# WHAT IS BEING ASKED:
Copy all entries without alteration and skip the pictures they hold.

======== RECORDS SUPPLIED ========

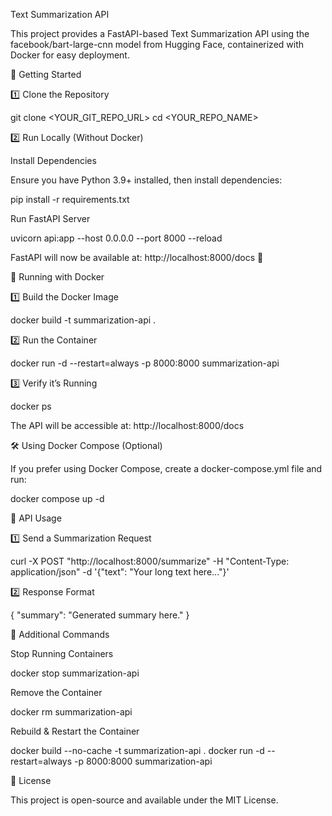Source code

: Text Summarization API

This project provides a FastAPI-based Text Summarization API using the facebook/bart-large-cnn model from Hugging Face, containerized with Docker for easy deployment.

🚀 Getting Started

1️⃣ Clone the Repository

git clone <YOUR_GIT_REPO_URL>
cd <YOUR_REPO_NAME>

2️⃣ Run Locally (Without Docker)

Install Dependencies

Ensure you have Python 3.9+ installed, then install dependencies:

pip install -r requirements.txt

Run FastAPI Server

uvicorn api:app --host 0.0.0.0 --port 8000 --reload

FastAPI will now be available at: http://localhost:8000/docs 🚀

🐳 Running with Docker

1️⃣ Build the Docker Image

docker build -t summarization-api .

2️⃣ Run the Container

docker run -d --restart=always -p 8000:8000 summarization-api

3️⃣ Verify it’s Running

docker ps

The API will be accessible at: http://localhost:8000/docs

🛠 Using Docker Compose (Optional)

If you prefer using Docker Compose, create a docker-compose.yml file and run:

docker compose up -d

📡 API Usage

1️⃣ Send a Summarization Request

curl -X POST "http://localhost:8000/summarize" -H "Content-Type: application/json" -d '{"text": "Your long text here..."}'

2️⃣ Response Format

{
  "summary": "Generated summary here."
}

📌 Additional Commands

Stop Running Containers

docker stop summarization-api

Remove the Container

docker rm summarization-api

Rebuild & Restart the Container

docker build --no-cache -t summarization-api .
docker run -d --restart=always -p 8000:8000 summarization-api

📜 License

This project is open-source and available under the MIT License.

========

# EXPECTED ANSWER:
Source code

: Text Summarization API

This project provides a FastAPI-based Text Summarization API using the facebook/bart-large-cnn model from Hugging Face, containerized with Docker for easy deployment.

🚀 Getting Started

1️⃣ Clone the Repository

git clone <YOUR_GIT_REPO_URL>
cd <YOUR_REPO_NAME>

2️⃣ Run Locally (Without Docker)

Install Dependencies

Ensure you have Python 3.9+ installed, then install dependencies:

pip install -r requirements.txt

Run FastAPI Server

uvicorn api:app --host 0.0.0.0 --port 8000 --reload

FastAPI will now be available at: http://localhost:8000/docs 🚀

🐳 Running with Docker

1️⃣ Build the Docker Image

docker build -t summarization-api .

2️⃣ Run the Container

docker run -d --restart=always -p 8000:8000 summarization-api

3️⃣ Verify it’s Running

docker ps

The API will be accessible at: http://localhost:8000/docs

🛠 Using Docker Compose (Optional)

If you prefer using Docker Compose, create a docker-compose.yml file and run:

docker compose up -d

📡 API Usage

1️⃣ Send a Summarization Request

curl -X POST "http://localhost:8000/summarize" -H "Content-Type: application/json" -d '{"text": "Your long text here..."}'

2️⃣ Response Format

{
  "summary": "Generated summary here."
}

📌 Additional Commands

Stop Running Containers

docker stop summarization-api

Remove the Container

docker rm summarization-api

Rebuild & Restart the Container

docker build --no-cache -t summarization-api .
docker run -d --restart=always -p 8000:8000 summarization-api

📜 License

This project is open-source and available under the MIT License.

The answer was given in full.